- O Globo
Os ministros Joaquim Levy e Nelson Barbosa têm dito que os ajustes na economia farão o Brasil voltar a crescer rapidamente. Usam a estratégia para tentar convencer o PT e os partidos da base, que são contra os cortes de gastos. Além disso, estão começando a ceder partes do ajuste na negociação. Ou os ministros expõem a gravidade do quadro ou a arrumação da economia ficará pelo meio do caminho.
Claro que nesta conjuntura política é preciso conversar com o Congresso, mas não deveriam dourar a pílula. Não serão apenas alguns meses. Vai levar tempo para consertar o país, e isso exige cortes de gastos, suspensão de subsídios, juros altos por longo tempo. Os dois apertos - fiscal e monetário - vão comprimir ainda mais a economia já estagnada. Ao mesmo tempo, a inflação continuará alta pelos reajustes dos preços da energia e do aumento do dólar. Isso é remédio contra os erros do primeiro mandato, mas o PT está pronto para pôr a culpa na atual equipe econômica. Os ministros Joaquim Levy e Nelson Barbosa devem apontar o futuro de recuperação, mas precisam avisar que será um caminho longo.
A meta de superávit primário deste ano é de 1,2% do PIB, lembra o economista Sérgio Vale, da MB Associados, e subirá para 2% no ano que vem. O cinto ficará mais apertado. O economista alerta para mais um risco que parece estar passando desapercebido pelo governo. Ele acha que é preciso haver racionamento de energia, sob qualquer cenário de chuvas, para poupar água nos reservatórios das hidrelétricas. Sem isso, não haverá energia para o momento da retomada.

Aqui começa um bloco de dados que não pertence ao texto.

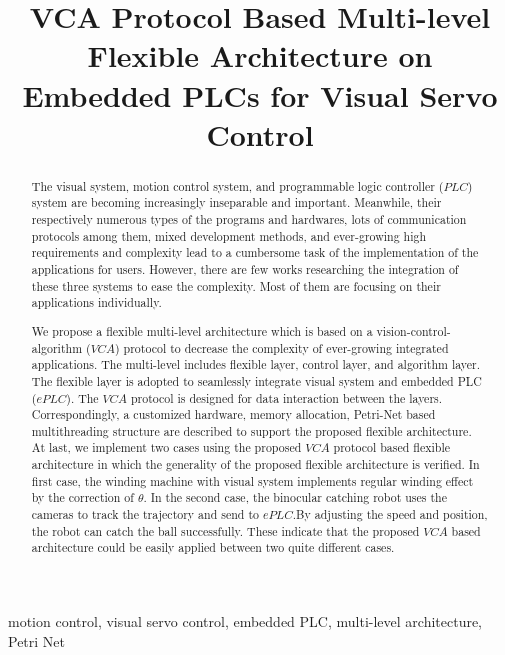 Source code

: \documentclass[journal,UTF8]{IEEEtran}
\begin{document}
%
\title{VCA Protocol Based Multi-level Flexible Architecture on Embedded PLCs for Visual Servo Control }

\maketitle

\begin{abstract}
The visual system, motion control system, and programmable logic controller ($PLC$) system are becoming increasingly inseparable and important. Meanwhile, their respectively numerous types of the programs and hardwares, lots of communication protocols among them, mixed development methods, and ever-growing high requirements and complexity lead to a cumbersome task of the implementation of the applications for users. However, there are few works researching the integration of these three systems to ease the complexity. Most of them are focusing on their applications individually. 

We propose a flexible multi-level architecture which is based on a vision-control-algorithm ($VCA$) protocol to decrease the complexity of ever-growing integrated applications. The multi-level includes flexible layer, control layer, and algorithm layer. The flexible layer is adopted to seamlessly integrate visual system and embedded PLC ($ePLC$). The $VCA$ protocol is designed for data interaction between the layers. Correspondingly, a customized hardware, memory allocation, Petri-Net based multithreading structure are described to support the proposed flexible architecture. At last, we implement two cases using the proposed $VCA$ protocol based flexible architecture in which the generality of the proposed flexible architecture is verified. In first case, the winding machine with visual system implements regular winding effect by the correction of $\theta$. In the second case, the binocular catching robot uses the cameras to track the trajectory and send to $ePLC$.By adjusting the speed and position, the robot can catch the ball successfully. These indicate that the proposed $VCA$ based architecture could be easily applied between two quite different cases.
\end{abstract}

\begin{IEEEkeywords}
motion control, visual servo control, embedded PLC, multi-level architecture, Petri Net
\end{IEEEkeywords}
\end{document}
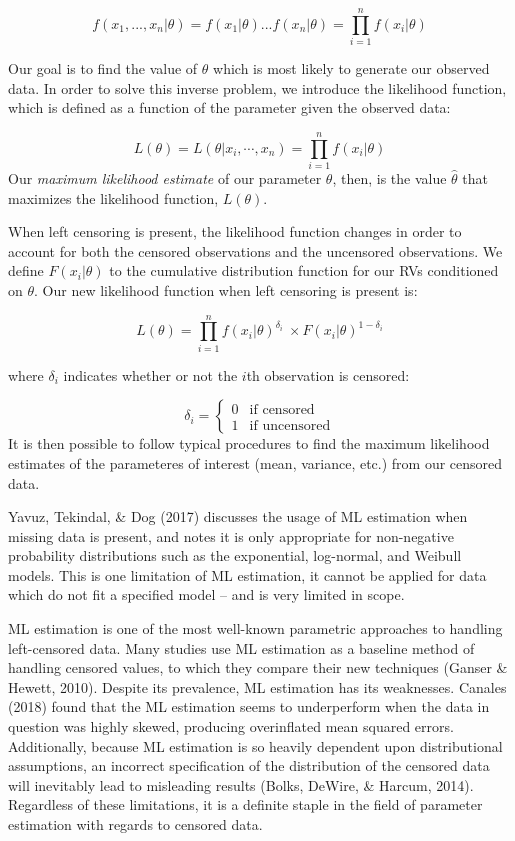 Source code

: \documentclass[12pt, twoside]{amherstthesis}
\begin{document}
\[f(x_1,...,x_n|\theta) = f(x_1|\theta)...f(x_n|\theta) = \prod_{i=1}^{n}f(x_i|\theta)\]

Our goal is to find the value of \(\theta\) which is most likely to generate our observed data. In order to solve this inverse problem, we introduce the likelihood function, which is defined as a function of the parameter given the observed data:

\[L(\theta) = L(\theta|x_i, \cdots, x_n) = \prod_{i=1}^{n}f(x_i|\theta)\]
Our \emph{maximum likelihood estimate} of our parameter \(\theta\), then, is the value \(\hat{\theta}\) that maximizes the likelihood function, \(L(\theta)\).

When left censoring is present, the likelihood function changes in order to account for both the censored observations and the uncensored observations. We define \(F(x_i|\theta)\) to the cumulative distribution function for our RVs conditioned on \(\theta\). Our new likelihood function when left censoring is present is:

\[L(\theta) = \prod_{i=1}^n f(x_i|\theta)^{\delta_{i}} \ \times F(x_i|\theta)^{1-{\delta_{i}}}\]

\noindent where \(\delta_{i}\) indicates whether or not the \(i\)th observation is censored:

\[\delta_i =
\begin{cases}
  0 & \text{if censored} \\
  1 & \text{if uncensored}
\end{cases}\]
It is then possible to follow typical procedures to find the maximum likelihood estimates of the parameteres of interest (mean, variance, etc.) from our censored data.

Yavuz, Tekindal, \& Dog (2017) discusses the usage of ML estimation when missing data is present, and notes it is only appropriate for non-negative probability distributions such as the exponential, log-normal, and Weibull models. This is one limitation of ML estimation, it cannot be applied for data which do not fit a specified model -- and is very limited in scope.

ML estimation is one of the most well-known parametric approaches to handling left-censored data. Many studies use ML estimation as a baseline method of handling censored values, to which they compare their new techniques (Ganser \& Hewett, 2010). Despite its prevalence, ML estimation has its weaknesses. Canales (2018) found that the ML estimation seems to underperform when the data in question was highly skewed, producing overinflated mean squared errors. Additionally, because ML estimation is so heavily dependent upon distributional assumptions, an incorrect specification of the distribution of the censored data will inevitably lead to misleading results (Bolks, DeWire, \& Harcum, 2014). Regardless of these limitations, it is a definite staple in the field of parameter estimation with regards to censored data.
\end{document}
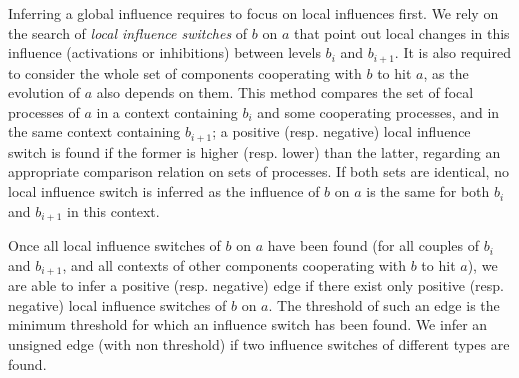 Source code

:Inferring a global influence requires to focus on local influences first.
We rely on the search of \emph{local influence switches} of $b$ on $a$ that point out local changes in this influence (activations or inhibitions) between levels $b_i$ and $b_{i+1}$.
It is also required to consider the whole set of components cooperating with $b$ to hit $a$, as the evolution of $a$ also depends on them.
This method compares the set of focal processes of $a$ in a context containing $b_i$ and some cooperating processes, and in the same context containing $b_{i+1}$;
a positive (resp. negative) local influence switch is found if the former is higher (resp. lower) than the latter, regarding an appropriate comparison relation on sets of processes.
If both sets are identical, no local influence switch is inferred as the influence of $b$ on $a$ is the same for both $b_i$ and $b_{i+1}$ in this context.

Once all local influence switches of $b$ on $a$ have been found (for all couples of $b_i$ and $b_{i+1}$, and all contexts of other components cooperating with $b$ to hit $a$),
we are able to infer a positive (resp. negative) edge if there exist only positive (resp. negative) local influence switches of $b$ on $a$.
The threshold of such an edge is the minimum threshold for which an influence switch has been found.
We infer an unsigned edge (with non threshold) if two influence switches of different types are found.

\begin{comment}
The inference of the \emph{influence switches}, which point out local changes in the influence (activations or inhibitions) between levels $b_i$ and $b_{i+1}$, requires to consider the whole set of components cooperating with $b$ to hit $a$.
The method relies on the comparison of the focal processes of $a$ in a context containing $b_i$, and in the same context containing $b_{i+1}$.
We are able to infer a positive (resp. negative) edge if there exist corresponding influence switches with the same sign only; the threshold of such an edge is the minimum threshold for which an influence switch has been found.
We infer an unsigned edge (with non threshold) when two influence switches with different signs are found.
\end{comment}

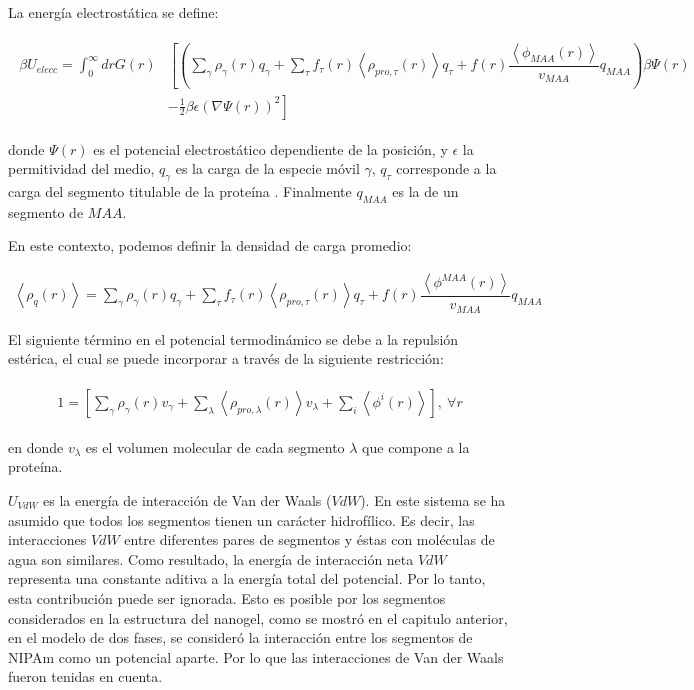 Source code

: La energ\'ia electrost\'atica se define:

\begin{align}
	\begin{aligned}
		\beta U_{elecc}= \int_0^\infty drG(r)&\left[\left(\sum_{\gamma } {\rho_\gamma(r) q_\gamma + \sum_\tau{f_\tau(r) \left<\rho_{pro,\tau}(r)\right> q_\tau} +  f(r)\dfrac{\left<\phi_{MAA}(r)\right>}{v_{MAA}}q_{MAA}}\right)\beta\Psi(r) \right. \\ &\left.-\frac{1}{2}\beta\epsilon(\nabla\Psi(r))^2 \right]
	\end{aligned}
\end{align} 

\noindent donde $\Psi(r)$ es el potencial electrost\'atico dependiente de la posici\'on, y $\epsilon$ la permitividad del medio, $q_\gamma$ es la carga de la especie m\'ovil $\gamma$, $q_\tau$ corresponde a la carga del segmento titulable de la prote\'ina . Finalmente $q_{MAA}$ es la de un segmento de $MAA$.

En este contexto, podemos definir la densidad de carga promedio: 

\begin{align}
	\left<\rho_q(r)\right> = \sum_{\gamma } {\rho_\gamma(r) q_\gamma + \sum_\tau{f_\tau(r) \left<\rho_{pro,\tau}(r)\right> q_\tau} +  f(r)\dfrac{\left<\phi^{MAA}(r)\right>}{v_{MAA}}q_{MAA}}
	\label{eq:esf:rho-charge}
\end{align}  
             
El siguiente t\'ermino en el potencial termodin\'amico se debe a la repulsi\'on est\'erica, el cual se puede incorporar a trav\'es de la siguiente restricci\'on:

\begin{align}
	\begin{aligned}
		1=  {\left[\sum_{\gamma}\rho_\gamma(r) v_\gamma + \sum_\lambda{\left<\rho_{pro,\lambda}(r)\right>v_\lambda} + \sum_i{\left<\phi^i(r)\right>}\right]},~ \forall r
	\end{aligned}
	\label{eq:esf:constraint}
\end{align}


\noindent en donde $v_\lambda$  es el volumen molecular de cada segmento $\lambda$  que compone a la prote\'ina.



$U_{VdW}$ es la energ\'ia de interacci\'on de Van der Waals ($VdW$). En este sistema se ha asumido que todos los segmentos tienen un car\'acter hidrof\'ilico. Es decir, las interacciones $VdW$ entre diferentes pares de segmentos y \'estas con mol\'eculas de agua son similares. Como resultado, la energ\'ia de interacci\'on neta $VdW$ representa una constante aditiva a la energ\'ia total del potencial.
Por lo tanto, esta contribuci\'on puede ser ignorada. 
Esto es posible por los segmentos considerados en la estructura del nanogel, como se mostr\'o en el capitulo anterior, en el modelo de dos fases, se consider\'o la interacci\'on entre los segmentos de NIPAm como un potencial aparte. Por lo que las interacciones de Van der Waals fueron tenidas en cuenta.



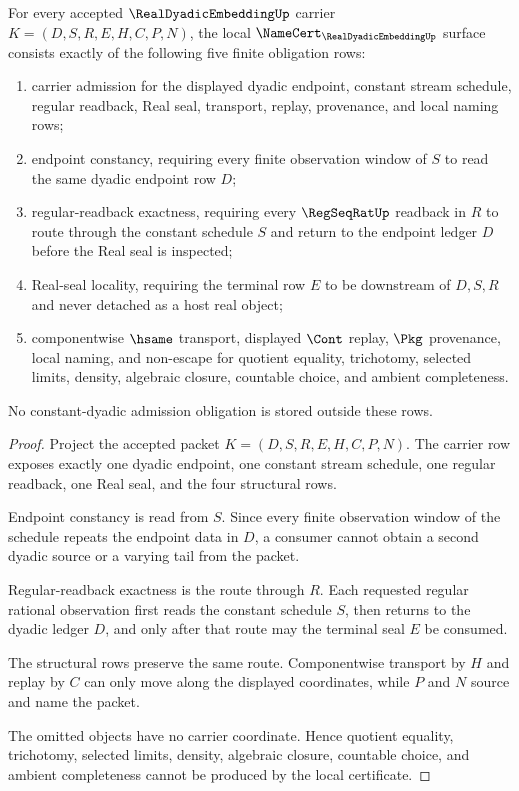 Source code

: \begin{theorem}
\label{thm:real-dyadic-embedding-namecert-obligations}
For every accepted $\RealDyadicEmbeddingUp$ carrier $K=(D,S,R,E,H,C,P,N)$, the local $\NameCert_{\RealDyadicEmbeddingUp}$ surface consists exactly of the following five finite obligation rows:
\begin{enumerate}
\item carrier admission for the displayed dyadic endpoint, constant stream schedule, regular readback, Real seal, transport, replay, provenance, and local naming rows;
\item endpoint constancy, requiring every finite observation window of $S$ to read the same dyadic endpoint row $D$;
\item regular-readback exactness, requiring every $\RegSeqRatUp$ readback in $R$ to route through the constant schedule $S$ and return to the endpoint ledger $D$ before the Real seal is inspected;
\item Real-seal locality, requiring the terminal row $E$ to be downstream of $D,S,R$ and never detached as a host real object;
\item componentwise $\hsame$ transport, displayed $\Cont$ replay, $\Pkg$ provenance, local naming, and non-escape for quotient equality, trichotomy, selected limits, density, algebraic closure, countable choice, and ambient completeness.
\end{enumerate}
No constant-dyadic admission obligation is stored outside these rows.
\end{theorem}
\begin{proof}
Project the accepted packet $K=(D,S,R,E,H,C,P,N)$. The carrier row exposes exactly one dyadic endpoint, one constant stream schedule, one regular readback, one Real seal, and the four structural rows.

Endpoint constancy is read from $S$. Since every finite observation window of the schedule repeats the endpoint data in $D$, a consumer cannot obtain a second dyadic source or a varying tail from the packet.

Regular-readback exactness is the route through $R$. Each requested regular rational observation first reads the constant schedule $S$, then returns to the dyadic ledger $D$, and only after that route may the terminal seal $E$ be consumed.

The structural rows preserve the same route. Componentwise transport by $H$ and replay by $C$ can only move along the displayed coordinates, while $P$ and $N$ source and name the packet.

The omitted objects have no carrier coordinate. Hence quotient equality, trichotomy, selected limits, density, algebraic closure, countable choice, and ambient completeness cannot be produced by the local certificate.
\end{proof}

- Para se ter um 2016 melhor, é preciso racionar em 2015. Do contrário, não haverá energia para quando o país voltar a crescer. O governo poderá fazer um enorme esforço fiscal este ano, deixar a casa mais arrumada, e não haver energia para crescer. Avalio que o racionamento é inevitável. Será um erro muito grande não fazer, do ponto de vista econômico - afirmou.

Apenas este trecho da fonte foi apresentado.